Zwei Sammelbände zum Selbstverständnis spätmittelalterlicher Historiographie

Delle Donne, Fulvio; Garbini, Paolo; Zabbia, Marino (Hrsg.): Scrivere storia nel medioevo. Regolamentazione delle forme e delle pratiche nei secoli XII-XV. Rom 2021 : Viella, ISBN 9788833137193 356 S. € 38,00

Zabbia, Marino (Hrsg.): Storici per vocazione. Tra autobiografia e modelli letterari. Rom 2021 : Viella, ISBN 9788833137995 126 S. € 18,00

Rezensiert für H-Soz-Kult von
Giuseppe Cusa, Universität Siegen

Eine Arbeitsgruppe des Langzeitprojekts „Archivio della Latinità Italiana del Medioevo“ (A.L.I.M.) befasst sich mit der spätmittelalterlichen Historiographie und verfolgt dabei die zunehmende Professionalisierung der Verfasser.1 In diesem weiteren Rahmen sind die beiden zu besprechenden Sammelbände zu verorten, die zwei Tagungen dokumentieren, von denen allerdings nur eine stattfinden konnte.
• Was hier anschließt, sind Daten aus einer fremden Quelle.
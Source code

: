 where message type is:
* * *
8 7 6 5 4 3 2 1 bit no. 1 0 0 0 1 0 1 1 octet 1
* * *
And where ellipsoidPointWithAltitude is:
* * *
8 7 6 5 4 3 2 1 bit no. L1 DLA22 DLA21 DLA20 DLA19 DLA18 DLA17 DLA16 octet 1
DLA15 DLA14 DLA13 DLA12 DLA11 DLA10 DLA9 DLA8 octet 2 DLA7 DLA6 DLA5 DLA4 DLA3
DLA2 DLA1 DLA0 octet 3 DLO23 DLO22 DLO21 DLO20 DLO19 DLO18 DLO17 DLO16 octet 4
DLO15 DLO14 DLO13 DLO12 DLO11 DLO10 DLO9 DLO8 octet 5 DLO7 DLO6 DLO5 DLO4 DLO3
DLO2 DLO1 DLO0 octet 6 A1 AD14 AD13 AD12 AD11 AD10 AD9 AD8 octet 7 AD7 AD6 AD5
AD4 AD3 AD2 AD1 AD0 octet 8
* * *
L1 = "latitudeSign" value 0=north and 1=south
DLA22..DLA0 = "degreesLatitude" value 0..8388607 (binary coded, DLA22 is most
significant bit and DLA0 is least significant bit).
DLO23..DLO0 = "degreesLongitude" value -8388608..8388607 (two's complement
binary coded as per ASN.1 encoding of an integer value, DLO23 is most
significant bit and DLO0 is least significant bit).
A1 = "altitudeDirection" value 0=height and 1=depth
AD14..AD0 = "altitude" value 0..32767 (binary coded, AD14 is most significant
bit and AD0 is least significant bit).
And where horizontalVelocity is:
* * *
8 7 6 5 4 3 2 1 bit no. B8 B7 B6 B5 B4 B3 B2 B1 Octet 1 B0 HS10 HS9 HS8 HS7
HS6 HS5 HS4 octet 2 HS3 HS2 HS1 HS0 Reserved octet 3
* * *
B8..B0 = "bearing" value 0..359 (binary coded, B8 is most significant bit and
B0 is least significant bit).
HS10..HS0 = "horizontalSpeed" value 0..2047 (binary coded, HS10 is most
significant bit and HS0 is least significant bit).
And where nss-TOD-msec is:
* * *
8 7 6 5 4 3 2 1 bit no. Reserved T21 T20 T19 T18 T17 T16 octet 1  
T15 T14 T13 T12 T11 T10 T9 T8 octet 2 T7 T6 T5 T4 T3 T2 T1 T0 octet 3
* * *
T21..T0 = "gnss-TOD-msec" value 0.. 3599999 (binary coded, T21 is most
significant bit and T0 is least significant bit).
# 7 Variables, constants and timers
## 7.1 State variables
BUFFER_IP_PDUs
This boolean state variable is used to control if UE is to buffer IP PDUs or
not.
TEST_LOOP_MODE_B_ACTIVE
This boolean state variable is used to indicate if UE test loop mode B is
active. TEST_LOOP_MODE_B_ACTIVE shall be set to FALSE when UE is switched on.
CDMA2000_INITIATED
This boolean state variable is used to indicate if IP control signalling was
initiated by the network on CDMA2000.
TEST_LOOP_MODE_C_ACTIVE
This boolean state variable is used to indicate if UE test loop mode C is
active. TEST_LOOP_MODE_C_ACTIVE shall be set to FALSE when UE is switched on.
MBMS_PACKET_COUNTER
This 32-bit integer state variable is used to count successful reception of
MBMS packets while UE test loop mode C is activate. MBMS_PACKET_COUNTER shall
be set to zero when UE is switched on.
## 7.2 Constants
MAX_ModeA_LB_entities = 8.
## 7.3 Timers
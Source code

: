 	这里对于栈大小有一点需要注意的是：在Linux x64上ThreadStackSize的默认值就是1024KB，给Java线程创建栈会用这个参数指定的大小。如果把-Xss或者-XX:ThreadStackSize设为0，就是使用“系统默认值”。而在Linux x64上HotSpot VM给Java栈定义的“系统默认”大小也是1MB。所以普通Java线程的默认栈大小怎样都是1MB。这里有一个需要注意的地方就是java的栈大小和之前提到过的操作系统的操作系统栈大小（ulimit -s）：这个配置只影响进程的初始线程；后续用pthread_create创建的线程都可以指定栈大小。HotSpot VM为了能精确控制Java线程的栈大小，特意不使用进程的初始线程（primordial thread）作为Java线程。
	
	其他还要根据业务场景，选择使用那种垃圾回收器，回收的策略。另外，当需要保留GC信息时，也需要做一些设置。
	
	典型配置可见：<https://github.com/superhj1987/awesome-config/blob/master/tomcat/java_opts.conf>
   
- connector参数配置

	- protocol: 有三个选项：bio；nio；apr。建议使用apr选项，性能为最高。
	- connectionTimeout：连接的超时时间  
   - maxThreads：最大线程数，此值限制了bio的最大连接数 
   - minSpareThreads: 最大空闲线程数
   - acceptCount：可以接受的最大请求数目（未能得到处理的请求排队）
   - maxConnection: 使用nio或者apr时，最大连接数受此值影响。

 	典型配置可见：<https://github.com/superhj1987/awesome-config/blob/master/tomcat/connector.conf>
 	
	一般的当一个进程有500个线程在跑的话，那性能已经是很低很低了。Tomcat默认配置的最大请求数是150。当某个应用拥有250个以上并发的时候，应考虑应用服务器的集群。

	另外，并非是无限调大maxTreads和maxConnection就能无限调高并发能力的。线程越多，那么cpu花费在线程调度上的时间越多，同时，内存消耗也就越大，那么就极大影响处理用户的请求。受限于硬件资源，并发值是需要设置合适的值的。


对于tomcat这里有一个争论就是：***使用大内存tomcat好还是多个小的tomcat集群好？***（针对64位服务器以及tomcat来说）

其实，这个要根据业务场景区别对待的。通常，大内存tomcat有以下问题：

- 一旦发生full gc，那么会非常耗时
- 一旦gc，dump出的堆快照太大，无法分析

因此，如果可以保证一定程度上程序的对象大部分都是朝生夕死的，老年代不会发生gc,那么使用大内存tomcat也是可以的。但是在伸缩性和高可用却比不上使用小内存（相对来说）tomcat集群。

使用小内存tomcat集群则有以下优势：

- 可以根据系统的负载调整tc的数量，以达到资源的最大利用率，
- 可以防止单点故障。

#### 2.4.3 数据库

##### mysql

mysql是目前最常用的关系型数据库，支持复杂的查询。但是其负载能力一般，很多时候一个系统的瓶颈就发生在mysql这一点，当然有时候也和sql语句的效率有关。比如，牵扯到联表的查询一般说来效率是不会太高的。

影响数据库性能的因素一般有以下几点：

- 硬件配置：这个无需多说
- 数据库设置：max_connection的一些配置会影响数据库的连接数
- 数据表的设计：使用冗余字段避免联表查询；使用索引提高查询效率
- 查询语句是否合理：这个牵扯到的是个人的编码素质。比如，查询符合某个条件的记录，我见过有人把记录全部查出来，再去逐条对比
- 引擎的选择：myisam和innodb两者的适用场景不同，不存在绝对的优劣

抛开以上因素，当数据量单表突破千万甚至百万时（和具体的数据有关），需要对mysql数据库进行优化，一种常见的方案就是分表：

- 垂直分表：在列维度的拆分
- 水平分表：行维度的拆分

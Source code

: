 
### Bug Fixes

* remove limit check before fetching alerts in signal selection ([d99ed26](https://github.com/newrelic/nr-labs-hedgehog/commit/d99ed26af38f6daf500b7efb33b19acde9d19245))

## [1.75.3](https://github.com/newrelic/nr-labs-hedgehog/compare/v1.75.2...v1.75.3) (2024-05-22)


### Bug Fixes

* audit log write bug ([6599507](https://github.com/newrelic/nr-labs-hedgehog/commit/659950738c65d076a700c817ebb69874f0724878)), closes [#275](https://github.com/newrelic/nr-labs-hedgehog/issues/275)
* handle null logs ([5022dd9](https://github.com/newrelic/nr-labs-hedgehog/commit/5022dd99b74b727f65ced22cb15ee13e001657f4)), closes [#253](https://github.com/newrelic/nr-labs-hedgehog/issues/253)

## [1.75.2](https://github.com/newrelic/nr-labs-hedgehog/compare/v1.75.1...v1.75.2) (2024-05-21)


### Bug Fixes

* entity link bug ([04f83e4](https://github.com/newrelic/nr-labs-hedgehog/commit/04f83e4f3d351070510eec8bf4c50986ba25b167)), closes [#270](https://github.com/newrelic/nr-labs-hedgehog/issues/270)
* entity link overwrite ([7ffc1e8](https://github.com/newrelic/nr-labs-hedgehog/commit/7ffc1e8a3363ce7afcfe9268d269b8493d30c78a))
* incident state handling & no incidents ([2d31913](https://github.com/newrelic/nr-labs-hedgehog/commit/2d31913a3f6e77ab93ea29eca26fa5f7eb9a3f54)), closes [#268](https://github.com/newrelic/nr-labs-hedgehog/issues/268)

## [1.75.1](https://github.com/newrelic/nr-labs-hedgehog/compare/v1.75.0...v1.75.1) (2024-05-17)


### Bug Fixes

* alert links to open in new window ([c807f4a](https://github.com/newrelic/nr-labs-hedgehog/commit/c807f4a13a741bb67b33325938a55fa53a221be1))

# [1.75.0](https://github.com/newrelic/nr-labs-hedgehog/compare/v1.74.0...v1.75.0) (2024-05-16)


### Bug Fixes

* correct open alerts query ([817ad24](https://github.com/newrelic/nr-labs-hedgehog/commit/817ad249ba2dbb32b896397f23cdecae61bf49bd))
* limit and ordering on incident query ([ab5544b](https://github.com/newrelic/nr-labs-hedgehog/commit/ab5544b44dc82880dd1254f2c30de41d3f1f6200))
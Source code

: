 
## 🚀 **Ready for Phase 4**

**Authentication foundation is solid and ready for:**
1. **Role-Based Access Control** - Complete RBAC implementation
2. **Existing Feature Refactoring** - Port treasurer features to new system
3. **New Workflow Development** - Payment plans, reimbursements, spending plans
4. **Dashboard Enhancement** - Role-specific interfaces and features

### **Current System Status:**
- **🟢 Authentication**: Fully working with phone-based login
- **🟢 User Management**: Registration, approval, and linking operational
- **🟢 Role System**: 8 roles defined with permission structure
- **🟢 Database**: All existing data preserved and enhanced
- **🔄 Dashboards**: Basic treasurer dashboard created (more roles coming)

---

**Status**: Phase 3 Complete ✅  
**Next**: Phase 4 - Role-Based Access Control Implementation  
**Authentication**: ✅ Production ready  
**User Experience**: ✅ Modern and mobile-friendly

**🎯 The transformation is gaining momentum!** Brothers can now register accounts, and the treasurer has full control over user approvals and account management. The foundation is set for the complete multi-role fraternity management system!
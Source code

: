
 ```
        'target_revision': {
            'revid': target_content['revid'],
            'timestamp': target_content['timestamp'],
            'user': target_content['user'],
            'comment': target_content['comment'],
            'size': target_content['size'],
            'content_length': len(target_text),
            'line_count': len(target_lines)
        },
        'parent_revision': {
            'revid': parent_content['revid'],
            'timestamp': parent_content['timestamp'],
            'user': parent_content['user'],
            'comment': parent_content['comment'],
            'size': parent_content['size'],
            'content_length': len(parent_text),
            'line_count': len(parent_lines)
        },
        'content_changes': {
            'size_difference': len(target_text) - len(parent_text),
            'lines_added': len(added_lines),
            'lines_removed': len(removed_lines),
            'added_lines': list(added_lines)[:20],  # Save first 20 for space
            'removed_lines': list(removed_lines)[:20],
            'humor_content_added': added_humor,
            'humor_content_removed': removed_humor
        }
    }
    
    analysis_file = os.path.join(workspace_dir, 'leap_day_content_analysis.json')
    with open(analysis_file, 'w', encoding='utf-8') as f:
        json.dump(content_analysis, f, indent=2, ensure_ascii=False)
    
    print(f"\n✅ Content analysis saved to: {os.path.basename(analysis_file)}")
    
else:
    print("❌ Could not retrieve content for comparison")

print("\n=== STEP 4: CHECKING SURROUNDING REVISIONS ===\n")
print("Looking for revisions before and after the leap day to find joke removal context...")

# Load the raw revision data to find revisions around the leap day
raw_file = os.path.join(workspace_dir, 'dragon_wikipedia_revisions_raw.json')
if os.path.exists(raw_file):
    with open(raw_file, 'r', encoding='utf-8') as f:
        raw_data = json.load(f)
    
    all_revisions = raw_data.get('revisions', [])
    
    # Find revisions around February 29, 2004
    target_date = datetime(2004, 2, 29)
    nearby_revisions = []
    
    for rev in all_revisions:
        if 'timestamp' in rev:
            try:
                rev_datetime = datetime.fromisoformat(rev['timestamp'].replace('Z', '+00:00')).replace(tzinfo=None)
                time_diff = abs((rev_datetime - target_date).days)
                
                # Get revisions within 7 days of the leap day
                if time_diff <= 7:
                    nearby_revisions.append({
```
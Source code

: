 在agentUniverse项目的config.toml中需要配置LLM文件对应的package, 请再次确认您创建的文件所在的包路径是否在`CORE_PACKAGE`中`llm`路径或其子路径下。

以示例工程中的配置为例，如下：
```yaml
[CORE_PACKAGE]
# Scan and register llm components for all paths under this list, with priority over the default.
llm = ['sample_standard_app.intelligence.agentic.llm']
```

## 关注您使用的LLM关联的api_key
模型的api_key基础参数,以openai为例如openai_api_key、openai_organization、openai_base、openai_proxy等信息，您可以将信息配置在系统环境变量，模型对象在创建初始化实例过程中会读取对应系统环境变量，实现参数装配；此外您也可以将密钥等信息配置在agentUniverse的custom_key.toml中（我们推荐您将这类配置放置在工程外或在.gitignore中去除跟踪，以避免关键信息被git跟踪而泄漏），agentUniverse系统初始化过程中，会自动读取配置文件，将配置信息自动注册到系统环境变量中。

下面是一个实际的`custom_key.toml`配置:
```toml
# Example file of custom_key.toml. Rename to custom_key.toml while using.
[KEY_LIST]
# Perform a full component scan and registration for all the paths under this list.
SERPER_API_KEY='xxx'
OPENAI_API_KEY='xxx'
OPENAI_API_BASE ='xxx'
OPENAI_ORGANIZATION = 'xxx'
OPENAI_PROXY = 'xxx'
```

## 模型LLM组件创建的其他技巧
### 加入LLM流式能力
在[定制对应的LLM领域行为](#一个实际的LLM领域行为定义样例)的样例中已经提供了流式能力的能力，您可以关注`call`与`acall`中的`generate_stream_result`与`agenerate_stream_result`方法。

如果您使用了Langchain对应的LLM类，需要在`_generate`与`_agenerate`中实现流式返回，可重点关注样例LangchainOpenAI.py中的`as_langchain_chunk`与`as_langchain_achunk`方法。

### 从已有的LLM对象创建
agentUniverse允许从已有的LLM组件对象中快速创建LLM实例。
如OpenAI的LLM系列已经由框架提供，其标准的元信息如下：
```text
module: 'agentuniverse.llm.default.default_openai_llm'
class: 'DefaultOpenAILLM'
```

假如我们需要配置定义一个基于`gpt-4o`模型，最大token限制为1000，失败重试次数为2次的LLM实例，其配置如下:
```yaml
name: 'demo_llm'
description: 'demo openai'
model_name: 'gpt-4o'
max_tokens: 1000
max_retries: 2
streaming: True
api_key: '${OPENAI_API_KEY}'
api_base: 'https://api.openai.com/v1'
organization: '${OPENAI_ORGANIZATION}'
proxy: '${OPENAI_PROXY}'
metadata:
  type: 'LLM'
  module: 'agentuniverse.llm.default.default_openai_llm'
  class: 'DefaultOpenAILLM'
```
Sie beschäftigen sich mit dem Selbstverständnis der Geschichtsschreiber, das etwa in Schreibanlässen, Sprache oder Quellenumgang gesucht und untersucht wird.

Das Büchlein Storici per vocazione umfasst sieben Beiträge, die neben weiteren auf einer im März 2020 angesetzten, jedoch abgesagten Konferenz hätten präsentiert werden sollen. Ausgehend vom Befund, dass so mancher Chronist des Trecento sein historiographisches Schaffen begründet, soll den Anlässen sowie dem etwaigen Einfluss von antiken wie rezenten Modellen und der Autobiographie nachgespürt werden – auf- und begrifflich gefasst wird dies als „vocazione“ (Bestimmung, Berufung). Der zeitliche Horizont beschränkt sich indes nicht auf das Spätmittelalter, sondern reicht vom 4. bis zum 18. Jahrhundert.

Giuseppe Zecchini ermittelt den Antrieb spätantiker christlicher Chronisten (S. 11–22), von denen viele die Notwendigkeit der brevitas und der Bewahrung der Erinnerung ebenso wie den Nutzen der Geschichte betonten. Manch einer widmete seine Schrift zunächst noch Freunden, zahlreich sind jedoch die Auftragswerke, die auf Bitten höherrangiger Geistlicher angefertigt wurden. Das Selbstverständnis volkssprachlicher Autor:innen der französischen Romania des 12./13. Jahrhunderts wie Raimon Vidal, Jean Bodel oder Marie de France äußerte sich u. a. darin, dass sie den literarischen Wert eines Werks betonten, wie Giuseppe Noto herausarbeitet (S. 23–33). Paolo Garbini fragt nach der „vocazione“ – verstanden als ausgeprägte Neigung („spiccata predisposizione“) – Boncompagnos da Signa, und zwar vermittels der Bedeutung, die der für seine Wissbegier bekannte Rhetorikprofessor rumores (nicht nur Gerüchte, sondern allgemein Nachrichten) beimaß (S. 35–49).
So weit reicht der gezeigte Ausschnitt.